Utah culture, like other communities that house a dominant religion (the Bible belt comes to mind), is a yen and a yang. One part of the community practices abstinence in a number of areas, while others visibly scramble to avoid any association with the first part by practicing the opposite of abstinence. This plays out in a weird circular thought process. It goes like this: all gambling addicts gamble. If you never gamble, you never become addicted to gambling. It is better never to start gambling. If you start gambling, you cannot go back to a place where you did not gamble. You have already gone too far. You might as well gamble all the time.

It is easy to see that this logic, which clearly misses some steps, can lead to problems. By shutting down all access to certain behaviors, society appears to be trying to address a worst-case scenario - addiction (and other deviant behaviors). The possibility that you might be able to gamble once or even more than once and not have it be a problem is a risk not deemed worth taking. Only full abstinence will do.

This can leave those who try something and experience enjoyment without problems in a bit of a quandary. They could respond by fulfilling the worst-case expectation or they could decide that the ones enforcing abstinence are not being truthful. In either scenario, they are out of harmony with their community and they will be looking for an alternative.

Unfortunately, the opposite of abstinence, which is the radical acceptance of all desires, can be just as extreme and in many ways, just as damaging. In this approach, there appears to be no self-regulation or concern for consequences. As you can imagine, it is not ideal for people to begin making choices that are free of consequence, especially around the pursuit of pleasure. It leads to the dichotomy that my colleague’s niece was describing.

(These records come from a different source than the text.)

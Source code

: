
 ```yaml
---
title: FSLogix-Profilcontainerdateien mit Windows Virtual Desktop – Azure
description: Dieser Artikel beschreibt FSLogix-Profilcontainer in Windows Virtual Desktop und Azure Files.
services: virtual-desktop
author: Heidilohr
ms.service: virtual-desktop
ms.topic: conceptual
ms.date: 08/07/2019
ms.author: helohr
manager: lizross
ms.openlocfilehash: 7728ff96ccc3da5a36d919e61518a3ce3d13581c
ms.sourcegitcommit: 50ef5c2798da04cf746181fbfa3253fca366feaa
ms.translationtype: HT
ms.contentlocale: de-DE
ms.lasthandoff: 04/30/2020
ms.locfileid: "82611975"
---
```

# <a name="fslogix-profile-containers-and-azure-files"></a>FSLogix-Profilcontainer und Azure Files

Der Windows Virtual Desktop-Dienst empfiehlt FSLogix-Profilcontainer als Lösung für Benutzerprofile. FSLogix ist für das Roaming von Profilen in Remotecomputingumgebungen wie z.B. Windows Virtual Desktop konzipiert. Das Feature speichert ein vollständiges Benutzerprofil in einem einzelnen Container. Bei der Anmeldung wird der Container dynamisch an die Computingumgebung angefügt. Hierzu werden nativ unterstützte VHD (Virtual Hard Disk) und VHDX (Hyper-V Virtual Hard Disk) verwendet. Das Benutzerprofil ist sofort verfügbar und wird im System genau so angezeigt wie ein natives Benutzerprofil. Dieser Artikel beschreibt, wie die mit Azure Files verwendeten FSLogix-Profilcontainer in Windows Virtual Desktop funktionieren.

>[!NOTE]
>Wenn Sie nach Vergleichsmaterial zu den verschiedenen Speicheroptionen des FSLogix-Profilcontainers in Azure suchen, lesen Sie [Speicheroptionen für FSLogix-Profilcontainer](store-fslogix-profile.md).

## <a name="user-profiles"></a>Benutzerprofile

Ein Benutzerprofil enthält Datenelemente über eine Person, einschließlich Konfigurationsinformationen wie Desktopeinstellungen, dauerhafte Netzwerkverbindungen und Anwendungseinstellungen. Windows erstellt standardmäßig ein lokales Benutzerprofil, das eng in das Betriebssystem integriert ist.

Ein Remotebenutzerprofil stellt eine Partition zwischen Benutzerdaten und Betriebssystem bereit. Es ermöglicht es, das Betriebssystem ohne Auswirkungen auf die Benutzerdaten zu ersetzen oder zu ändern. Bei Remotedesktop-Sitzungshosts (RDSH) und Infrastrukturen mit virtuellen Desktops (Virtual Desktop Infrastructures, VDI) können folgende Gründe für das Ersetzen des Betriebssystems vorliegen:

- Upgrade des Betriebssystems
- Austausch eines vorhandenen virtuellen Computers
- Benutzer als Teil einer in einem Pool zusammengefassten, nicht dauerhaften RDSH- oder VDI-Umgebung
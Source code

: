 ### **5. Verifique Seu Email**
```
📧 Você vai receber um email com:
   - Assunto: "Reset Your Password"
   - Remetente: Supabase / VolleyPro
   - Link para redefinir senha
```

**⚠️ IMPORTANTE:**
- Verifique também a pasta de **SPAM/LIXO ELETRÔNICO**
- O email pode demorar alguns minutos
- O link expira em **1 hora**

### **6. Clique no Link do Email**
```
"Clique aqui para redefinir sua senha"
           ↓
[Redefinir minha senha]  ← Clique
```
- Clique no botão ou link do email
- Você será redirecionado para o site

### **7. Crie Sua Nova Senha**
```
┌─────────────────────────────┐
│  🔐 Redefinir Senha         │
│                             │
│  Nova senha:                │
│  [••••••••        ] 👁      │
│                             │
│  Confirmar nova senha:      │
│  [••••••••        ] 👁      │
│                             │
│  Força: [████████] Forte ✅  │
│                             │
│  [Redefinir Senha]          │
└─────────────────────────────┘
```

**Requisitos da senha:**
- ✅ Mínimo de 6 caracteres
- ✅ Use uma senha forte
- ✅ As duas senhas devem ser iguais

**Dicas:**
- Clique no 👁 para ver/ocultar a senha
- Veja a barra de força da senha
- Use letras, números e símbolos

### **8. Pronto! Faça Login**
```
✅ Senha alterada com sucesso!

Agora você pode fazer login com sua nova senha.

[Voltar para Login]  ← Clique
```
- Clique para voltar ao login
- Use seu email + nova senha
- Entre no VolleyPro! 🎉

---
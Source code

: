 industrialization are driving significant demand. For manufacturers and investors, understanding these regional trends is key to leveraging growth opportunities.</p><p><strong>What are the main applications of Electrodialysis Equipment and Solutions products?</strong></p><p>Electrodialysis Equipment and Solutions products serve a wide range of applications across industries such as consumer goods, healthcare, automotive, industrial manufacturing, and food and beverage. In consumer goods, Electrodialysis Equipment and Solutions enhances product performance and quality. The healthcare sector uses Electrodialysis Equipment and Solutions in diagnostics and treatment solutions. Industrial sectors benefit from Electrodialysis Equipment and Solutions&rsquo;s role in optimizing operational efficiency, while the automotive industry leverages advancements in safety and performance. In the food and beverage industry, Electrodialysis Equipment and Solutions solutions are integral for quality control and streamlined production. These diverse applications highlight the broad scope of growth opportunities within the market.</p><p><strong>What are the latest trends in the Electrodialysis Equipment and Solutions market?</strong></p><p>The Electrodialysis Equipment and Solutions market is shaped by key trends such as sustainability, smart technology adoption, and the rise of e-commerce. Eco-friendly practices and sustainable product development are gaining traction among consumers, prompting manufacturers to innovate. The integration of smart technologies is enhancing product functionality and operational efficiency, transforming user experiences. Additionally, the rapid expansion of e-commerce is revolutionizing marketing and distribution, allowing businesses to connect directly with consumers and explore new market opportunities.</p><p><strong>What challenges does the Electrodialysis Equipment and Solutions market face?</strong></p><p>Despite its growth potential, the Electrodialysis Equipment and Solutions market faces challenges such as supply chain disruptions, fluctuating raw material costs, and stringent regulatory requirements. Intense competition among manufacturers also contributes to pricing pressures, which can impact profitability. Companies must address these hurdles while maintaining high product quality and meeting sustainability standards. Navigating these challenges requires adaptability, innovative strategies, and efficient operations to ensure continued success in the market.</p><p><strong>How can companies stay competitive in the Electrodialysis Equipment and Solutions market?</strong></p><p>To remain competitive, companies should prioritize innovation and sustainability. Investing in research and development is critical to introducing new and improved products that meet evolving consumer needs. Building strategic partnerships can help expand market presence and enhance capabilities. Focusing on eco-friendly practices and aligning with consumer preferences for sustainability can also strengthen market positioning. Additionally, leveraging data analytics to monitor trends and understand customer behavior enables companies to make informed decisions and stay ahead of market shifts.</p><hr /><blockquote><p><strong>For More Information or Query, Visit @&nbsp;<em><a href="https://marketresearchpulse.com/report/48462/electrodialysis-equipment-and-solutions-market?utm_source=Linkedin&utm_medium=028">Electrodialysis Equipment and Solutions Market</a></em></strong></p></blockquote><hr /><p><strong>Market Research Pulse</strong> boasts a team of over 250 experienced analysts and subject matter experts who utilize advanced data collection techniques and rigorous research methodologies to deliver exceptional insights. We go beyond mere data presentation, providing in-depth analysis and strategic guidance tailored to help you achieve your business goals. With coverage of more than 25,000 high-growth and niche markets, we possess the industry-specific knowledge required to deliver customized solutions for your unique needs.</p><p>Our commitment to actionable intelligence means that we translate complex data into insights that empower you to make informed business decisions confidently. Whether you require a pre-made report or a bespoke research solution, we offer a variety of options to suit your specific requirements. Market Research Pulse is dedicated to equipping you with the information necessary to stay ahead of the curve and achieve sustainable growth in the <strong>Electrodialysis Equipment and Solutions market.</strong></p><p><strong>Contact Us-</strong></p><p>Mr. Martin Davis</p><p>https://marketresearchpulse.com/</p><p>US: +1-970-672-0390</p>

Because of my upbringing and the people I am close with, this topic continues to come up in social media and other areas of my life. The viewpoints always seem extreme – someone is either trying to dictate behavior or trying to push radical individualism. Both sides seem to ignore the obligations that adults living in community have to each other. Those obligations are simple – each individual should set boundaries, practice self-control and demonstrate respect for others. If we are all trying to do these things, then the details of a person’s lifestyle should not be subject to public inspection. There will be times when someone may question whether another person is participating appropriately or needs correction, and in those times, our society asks us to turn to our social justice systems for guidance.

That is what works for our secular community, but we seem unable to apply a similar framework to our communities that have a strong religious presence. This is concerning because religion can often help instill good habits and encourage positive community behavior. It should be a welcome addition to our society and not a casualty of itself. I believe that religion is most effective when it stops trying to exert control and instead commits to following a few basic commands - "Do not kill; do not commit adultery; do not steal; do not bear false witness; honor your father and your mother; and love your neighbor as yourself."

When we stop being supportive of and instead, try to dictate the rules for following these commands, we not only cause societal stress, but more significantly, we risk encroaching on the grace that is free will. This is a line I do not feel called to cross and I caution others to be careful with it as well.

Additional reading: Pastor Joe Thorn of Redeemer Fellowship in St. Charles, Illinois has written a wonderful article called A Theology of Wine at the site, Doctrine and Devotion, which takes a deeper look at some of the ways religious interpretation might cause the disconnect I am hoping to address.


***”Mormon” refers to a member of The Church of Jesus Christ of Latter Day Saints. This term is not preferable, but its use persists in casual conversation.